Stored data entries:
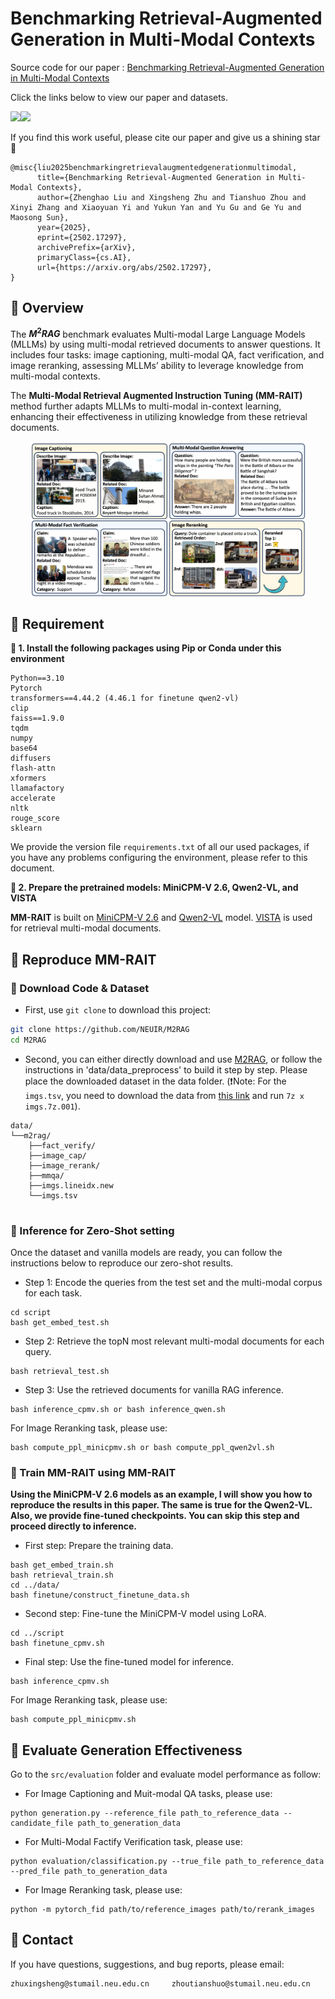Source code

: # Benchmarking Retrieval-Augmented Generation in Multi-Modal Contexts
Source code for our paper : [Benchmarking Retrieval-Augmented Generation in Multi-Modal Contexts](https://arxiv.org/abs/2502.17297)

Click the links below to view our paper and datasets.

<a href='https://arxiv.org/abs/2502.17297'><img src='https://img.shields.io/badge/Paper-Arxiv-red'></a><a href='https://huggingface.co/datasets/whalezzz/M2RAG'><img src='https://img.shields.io/badge/%F0%9F%A4%97%20Hugging%20Face-M2RAG-blue'></a>

If you find this work useful, please cite our paper  and give us a shining star 🌟

```
@misc{liu2025benchmarkingretrievalaugmentedgenerationmultimodal,
      title={Benchmarking Retrieval-Augmented Generation in Multi-Modal Contexts}, 
      author={Zhenghao Liu and Xingsheng Zhu and Tianshuo Zhou and Xinyi Zhang and Xiaoyuan Yi and Yukun Yan and Yu Gu and Ge Yu and Maosong Sun},
      year={2025},
      eprint={2502.17297},
      archivePrefix={arXiv},
      primaryClass={cs.AI},
      url={https://arxiv.org/abs/2502.17297}, 
}
```


## 🎃 Overview

The **$M^2RAG$** benchmark evaluates Multi-modal Large Language Models (MLLMs) by using multi-modal retrieved documents to answer questions. It includes four tasks: image captioning, multi-modal QA, fact verification, and image reranking, assessing MLLMs’ ability to leverage knowledge from multi-modal contexts. 

The **Multi-Modal Retrieval Augmented Instruction Tuning (MM-RAIT)** method further adapts MLLMs to multi-modal in-context learning, enhancing their effectiveness in utilizing knowledge from these retrieval documents.


<p align="center">
  <img align="middle" src="assets/m2rag.png" height="250" alt="m2rag"/>
</p>

## 🎃 Requirement
**🌵 1. Install the following packages using Pip or Conda under this environment**

```
Python==3.10
Pytorch
transformers==4.44.2 (4.46.1 for finetune qwen2-vl)
clip
faiss==1.9.0
tqdm
numpy
base64
diffusers
flash-attn
xformers
llamafactory
accelerate
nltk
rouge_score
sklearn
```
We provide the version file `requirements.txt` of all our used packages, if you have any problems configuring the environment, please refer to this document.

**🌵 2. Prepare the pretrained models: MiniCPM-V 2.6, Qwen2-VL, and VISTA**

**MM-RAIT** is built on [MiniCPM-V 2.6](https://huggingface.co/openbmb/MiniCPM-V-2_6) and [Qwen2-VL](https://huggingface.co/Qwen/Qwen2-VL-7B-Instruct) model. [VISTA](https://huggingface.co/BAAI/bge-visualized) is used for retrieval multi-modal documents.

## 🎃 Reproduce MM-RAIT

### 🌵 Download Code & Dataset
* First, use `git clone` to download this project:
```bash
git clone https://github.com/NEUIR/M2RAG
cd M2RAG
```
* Second, you can either directly download and use [M2RAG](https://huggingface.co/datasets/whalezzz/M2RAG), or follow the instructions in 'data/data_preprocess' to build it step by step. Please place the downloaded dataset in the data folder.
(❗️Note: For the ```imgs.tsv```, you need to download the data from [this link](https://drive.google.com/drive/folders/1ApfD-RzvJ79b-sLeBx1OaiPNUYauZdAZ?usp=sharing) and run ```7z x imgs.7z.001```).

```
data/
└──m2rag/
    ├──fact_verify/
    ├──image_cap/
    ├──image_rerank/
    ├──mmqa/
    ├──imgs.lineidx.new
    └──imgs.tsv
    
```
### 🌵 Inference for Zero-Shot setting
Once the dataset and vanilla models are ready, you can follow the instructions below to reproduce our zero-shot results.

* Step 1: Encode the queries from the test set and the multi-modal corpus for each task.
```
cd script
bash get_embed_test.sh
```

* Step 2: Retrieve the topN most relevant multi-modal documents for each query.
```
bash retrieval_test.sh
```
* Step 3: Use the retrieved documents for vanilla RAG inference.
```
bash inference_cpmv.sh or bash inference_qwen.sh
```
For Image Reranking task, please use:
```
bash compute_ppl_minicpmv.sh or bash compute_ppl_qwen2vl.sh
```
### 🌵 Train MM-RAIT using MM-RAIT
**Using the MiniCPM-V 2.6 models as an example, I will show you how to reproduce the results in this paper. The same is true for the Qwen2-VL. Also, we provide fine-tuned checkpoints. You can skip this step and proceed directly to inference.**

* First step: Prepare the training data.
```
bash get_embed_train.sh
bash retrieval_train.sh
cd ../data/
bash finetune/construct_finetune_data.sh
```

* Second step: Fine-tune the MiniCPM-V model using LoRA.
```
cd ../script
bash finetune_cpmv.sh
```

* Final step: Use the fine-tuned model for inference.
```
bash inference_cpmv.sh
```
For Image Reranking task, please use:
```
bash compute_ppl_minicpmv.sh
```
## 🎃 Evaluate Generation Effectiveness
Go to the ``src/evaluation`` folder and evaluate model performance as follow:
* For Image Captioning and Muit-modal QA tasks, please use:
```
python generation.py --reference_file path_to_reference_data --candidate_file path_to_generation_data
```
* For Multi-Modal Factify Verification task, please use:
```
python evaluation/classification.py --true_file path_to_reference_data --pred_file path_to_generation_data
```
* For Image Reranking task, please use:
```
python -m pytorch_fid path/to/reference_images path/to/rerank_images
```

## 🎃 Contact
If you have questions, suggestions, and bug reports, please email:
```bash
zhuxingsheng@stumail.neu.edu.cn     zhoutianshuo@stumail.neu.edu.cn 
```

» **WHAT THIS TASK INVOLVES**
Output each entry shown above exactly as it stands, with all pictures removed.

» **THE COMPLETED TASK**
Source code

: # Benchmarking Retrieval-Augmented Generation in Multi-Modal Contexts
Source code for our paper : [Benchmarking Retrieval-Augmented Generation in Multi-Modal Contexts](https://arxiv.org/abs/2502.17297)

Click the links below to view our paper and datasets.

<a href='https://arxiv.org/abs/2502.17297'><img src='https://img.shields.io/badge/Paper-Arxiv-red'></a><a href='https://huggingface.co/datasets/whalezzz/M2RAG'><img src='https://img.shields.io/badge/%F0%9F%A4%97%20Hugging%20Face-M2RAG-blue'></a>

If you find this work useful, please cite our paper  and give us a shining star 🌟

```
@misc{liu2025benchmarkingretrievalaugmentedgenerationmultimodal,
      title={Benchmarking Retrieval-Augmented Generation in Multi-Modal Contexts}, 
      author={Zhenghao Liu and Xingsheng Zhu and Tianshuo Zhou and Xinyi Zhang and Xiaoyuan Yi and Yukun Yan and Yu Gu and Ge Yu and Maosong Sun},
      year={2025},
      eprint={2502.17297},
      archivePrefix={arXiv},
      primaryClass={cs.AI},
      url={https://arxiv.org/abs/2502.17297}, 
}
```


## 🎃 Overview

The **$M^2RAG$** benchmark evaluates Multi-modal Large Language Models (MLLMs) by using multi-modal retrieved documents to answer questions. It includes four tasks: image captioning, multi-modal QA, fact verification, and image reranking, assessing MLLMs’ ability to leverage knowledge from multi-modal contexts. 

The **Multi-Modal Retrieval Augmented Instruction Tuning (MM-RAIT)** method further adapts MLLMs to multi-modal in-context learning, enhancing their effectiveness in utilizing knowledge from these retrieval documents.


<p align="center">
  <img align="middle" src="assets/m2rag.png" height="250" alt="m2rag"/>
</p>

## 🎃 Requirement
**🌵 1. Install the following packages using Pip or Conda under this environment**

```
Python==3.10
Pytorch
transformers==4.44.2 (4.46.1 for finetune qwen2-vl)
clip
faiss==1.9.0
tqdm
numpy
base64
diffusers
flash-attn
xformers
llamafactory
accelerate
nltk
rouge_score
sklearn
```
We provide the version file `requirements.txt` of all our used packages, if you have any problems configuring the environment, please refer to this document.

**🌵 2. Prepare the pretrained models: MiniCPM-V 2.6, Qwen2-VL, and VISTA**

**MM-RAIT** is built on [MiniCPM-V 2.6](https://huggingface.co/openbmb/MiniCPM-V-2_6) and [Qwen2-VL](https://huggingface.co/Qwen/Qwen2-VL-7B-Instruct) model. [VISTA](https://huggingface.co/BAAI/bge-visualized) is used for retrieval multi-modal documents.

## 🎃 Reproduce MM-RAIT

### 🌵 Download Code & Dataset
* First, use `git clone` to download this project:
```bash
git clone https://github.com/NEUIR/M2RAG
cd M2RAG
```
* Second, you can either directly download and use [M2RAG](https://huggingface.co/datasets/whalezzz/M2RAG), or follow the instructions in 'data/data_preprocess' to build it step by step. Please place the downloaded dataset in the data folder.
(❗️Note: For the ```imgs.tsv```, you need to download the data from [this link](https://drive.google.com/drive/folders/1ApfD-RzvJ79b-sLeBx1OaiPNUYauZdAZ?usp=sharing) and run ```7z x imgs.7z.001```).

```
data/
└──m2rag/
    ├──fact_verify/
    ├──image_cap/
    ├──image_rerank/
    ├──mmqa/
    ├──imgs.lineidx.new
    └──imgs.tsv
    
```
### 🌵 Inference for Zero-Shot setting
Once the dataset and vanilla models are ready, you can follow the instructions below to reproduce our zero-shot results.

* Step 1: Encode the queries from the test set and the multi-modal corpus for each task.
```
cd script
bash get_embed_test.sh
```

* Step 2: Retrieve the topN most relevant multi-modal documents for each query.
```
bash retrieval_test.sh
```
* Step 3: Use the retrieved documents for vanilla RAG inference.
```
bash inference_cpmv.sh or bash inference_qwen.sh
```
For Image Reranking task, please use:
```
bash compute_ppl_minicpmv.sh or bash compute_ppl_qwen2vl.sh
```
### 🌵 Train MM-RAIT using MM-RAIT
**Using the MiniCPM-V 2.6 models as an example, I will show you how to reproduce the results in this paper. The same is true for the Qwen2-VL. Also, we provide fine-tuned checkpoints. You can skip this step and proceed directly to inference.**

* First step: Prepare the training data.
```
bash get_embed_train.sh
bash retrieval_train.sh
cd ../data/
bash finetune/construct_finetune_data.sh
```

* Second step: Fine-tune the MiniCPM-V model using LoRA.
```
cd ../script
bash finetune_cpmv.sh
```

* Final step: Use the fine-tuned model for inference.
```
bash inference_cpmv.sh
```
For Image Reranking task, please use:
```
bash compute_ppl_minicpmv.sh
```
## 🎃 Evaluate Generation Effectiveness
Go to the ``src/evaluation`` folder and evaluate model performance as follow:
* For Image Captioning and Muit-modal QA tasks, please use:
```
python generation.py --reference_file path_to_reference_data --candidate_file path_to_generation_data
```
* For Multi-Modal Factify Verification task, please use:
```
python evaluation/classification.py --true_file path_to_reference_data --pred_file path_to_generation_data
```
* For Image Reranking task, please use:
```
python -m pytorch_fid path/to/reference_images path/to/rerank_images
```

## 🎃 Contact
If you have questions, suggestions, and bug reports, please email:
```bash
zhuxingsheng@stumail.neu.edu.cn     zhoutianshuo@stumail.neu.edu.cn 
```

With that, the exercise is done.